The business and newspaper philosophy of Tindle Newspapers, founded by Sir Ray with the £300 demob money he received after the Second World War, has hardly changed since the outset.

Debt free

Buy for cash and absolutely never take on a penny of debt. Stay away from Stock Markets so that you can steer your own long-term policy without outside interference. Run the company with a small management team at the centre and devolve control to individual managers on the ground and focus the journalism entirely on local names, faces and news.

When faced with losses, as has happened in London, go more and more local with titles emphasising the power of community.

“I am personally totally convinced that the sort of papers we are involved in – and the majority of papers in this country are small weekly local papers – will not only survive, but I believe they have got an essential future. You see I have no problem with the internet, the big problem is the recession,” says Sir Ray speaking in an office lined with memorabilia and the framed front pages of many of his papers.

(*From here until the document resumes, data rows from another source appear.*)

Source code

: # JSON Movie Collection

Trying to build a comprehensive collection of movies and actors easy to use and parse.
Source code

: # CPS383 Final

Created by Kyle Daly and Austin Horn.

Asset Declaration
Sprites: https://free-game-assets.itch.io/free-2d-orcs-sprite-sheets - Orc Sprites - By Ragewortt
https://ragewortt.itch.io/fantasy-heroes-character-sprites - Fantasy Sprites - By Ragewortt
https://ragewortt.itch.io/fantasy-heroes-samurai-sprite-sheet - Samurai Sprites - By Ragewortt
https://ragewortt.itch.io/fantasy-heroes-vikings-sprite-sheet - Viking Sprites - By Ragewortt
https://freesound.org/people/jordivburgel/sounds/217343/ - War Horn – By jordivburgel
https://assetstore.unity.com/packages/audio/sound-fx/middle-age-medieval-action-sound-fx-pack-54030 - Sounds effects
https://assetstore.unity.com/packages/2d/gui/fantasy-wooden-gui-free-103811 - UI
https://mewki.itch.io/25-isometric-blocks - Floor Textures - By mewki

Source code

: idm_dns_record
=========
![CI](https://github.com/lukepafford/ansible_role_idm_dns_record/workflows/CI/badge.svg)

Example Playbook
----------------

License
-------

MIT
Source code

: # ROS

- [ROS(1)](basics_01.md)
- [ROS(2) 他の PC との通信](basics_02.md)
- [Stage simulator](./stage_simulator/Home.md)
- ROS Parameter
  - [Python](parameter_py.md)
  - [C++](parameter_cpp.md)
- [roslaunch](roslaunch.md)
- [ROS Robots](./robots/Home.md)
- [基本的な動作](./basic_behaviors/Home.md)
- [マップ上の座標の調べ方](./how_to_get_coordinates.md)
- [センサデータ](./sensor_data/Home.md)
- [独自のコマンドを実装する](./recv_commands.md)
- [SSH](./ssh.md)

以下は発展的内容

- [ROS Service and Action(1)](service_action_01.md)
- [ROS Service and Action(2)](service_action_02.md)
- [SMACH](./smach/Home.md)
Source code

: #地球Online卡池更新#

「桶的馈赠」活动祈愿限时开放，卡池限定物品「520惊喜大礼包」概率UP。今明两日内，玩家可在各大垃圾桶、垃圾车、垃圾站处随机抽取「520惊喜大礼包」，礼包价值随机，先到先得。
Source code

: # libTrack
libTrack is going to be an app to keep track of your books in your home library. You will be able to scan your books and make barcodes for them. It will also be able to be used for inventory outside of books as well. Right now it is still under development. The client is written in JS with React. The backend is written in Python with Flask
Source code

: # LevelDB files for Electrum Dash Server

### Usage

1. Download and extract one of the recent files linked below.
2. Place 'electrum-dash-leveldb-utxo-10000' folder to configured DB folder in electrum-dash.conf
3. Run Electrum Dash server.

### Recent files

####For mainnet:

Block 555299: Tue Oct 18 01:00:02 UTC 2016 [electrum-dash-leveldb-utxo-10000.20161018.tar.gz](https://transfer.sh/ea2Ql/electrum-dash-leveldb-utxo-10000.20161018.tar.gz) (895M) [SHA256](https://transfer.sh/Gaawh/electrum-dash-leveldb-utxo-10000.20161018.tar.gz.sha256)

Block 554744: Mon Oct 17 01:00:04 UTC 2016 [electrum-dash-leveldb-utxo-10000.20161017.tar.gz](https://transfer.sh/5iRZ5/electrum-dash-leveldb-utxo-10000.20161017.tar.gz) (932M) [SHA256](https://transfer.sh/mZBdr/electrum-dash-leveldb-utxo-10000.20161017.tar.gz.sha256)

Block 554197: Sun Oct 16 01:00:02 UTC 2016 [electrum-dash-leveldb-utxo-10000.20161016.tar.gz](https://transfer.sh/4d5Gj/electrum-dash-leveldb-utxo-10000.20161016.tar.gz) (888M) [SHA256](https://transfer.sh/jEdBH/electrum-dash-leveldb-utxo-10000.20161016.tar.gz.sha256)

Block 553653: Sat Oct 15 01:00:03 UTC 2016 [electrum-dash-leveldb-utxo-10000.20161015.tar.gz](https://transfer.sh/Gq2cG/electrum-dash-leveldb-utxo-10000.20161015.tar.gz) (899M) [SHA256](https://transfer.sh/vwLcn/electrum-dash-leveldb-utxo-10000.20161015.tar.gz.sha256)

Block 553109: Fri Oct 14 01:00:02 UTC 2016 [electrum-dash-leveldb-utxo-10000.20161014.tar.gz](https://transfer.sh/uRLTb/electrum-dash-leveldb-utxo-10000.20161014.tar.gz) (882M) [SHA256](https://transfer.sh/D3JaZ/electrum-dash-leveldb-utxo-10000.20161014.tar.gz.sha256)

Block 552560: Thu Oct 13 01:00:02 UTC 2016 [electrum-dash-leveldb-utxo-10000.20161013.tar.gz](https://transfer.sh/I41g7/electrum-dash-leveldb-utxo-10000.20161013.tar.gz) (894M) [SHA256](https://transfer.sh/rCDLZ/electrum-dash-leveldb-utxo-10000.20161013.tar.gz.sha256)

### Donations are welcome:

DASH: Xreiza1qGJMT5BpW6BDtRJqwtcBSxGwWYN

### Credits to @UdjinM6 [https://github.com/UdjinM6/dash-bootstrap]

It is a large office but the chairman of Tindle Newspapers is rapidly running out of wall space. It is the sort of office where dry sherry is still served to visitors before lunch.

With his unique sense of perspective, Sir Ray says this is the sixth recession he has faced and that after every one, turnover has been greater than it was before. He expects the same to be true this time while accepting that this is the deepest recession he has ever encountered and that some of the situations vacant advertising will never come back.

The highest profit Tindle Newspapers ever made was in 2005 and as recently as 2007 the company was making around £8.5 million a year. That, Sir Ray points out, was despite the fact that this was a time when commercial television and radio, free newspapers and the internet were all sharing HIS revenue.

“I am not one of those who believes that newspapers either because of the recession or because of the internet are on the way out”, insists Sir Ray.

He may be defying economic gravity to a considerable extent although profits are still now running at around £2.5 million a year but does Sir Ray’s unique publishing approach apply only to his small scale titles or are there lessons to be learnt for all publishers?

Never Surrender

“I would suggest with all due modesty that it applies to every single newspaper in the country,” says Sir Ray, whose company motto translates as Never Surrender, in a nod to his political and military heroes, Churchill and Montgomery.

While maintaining his slow, steady and cautious approach, he has watched as his friend Freddie Johnston built up one of the largest local and regional newspaper groups in the UK through a policy of aggressive acquisition using shares and debt.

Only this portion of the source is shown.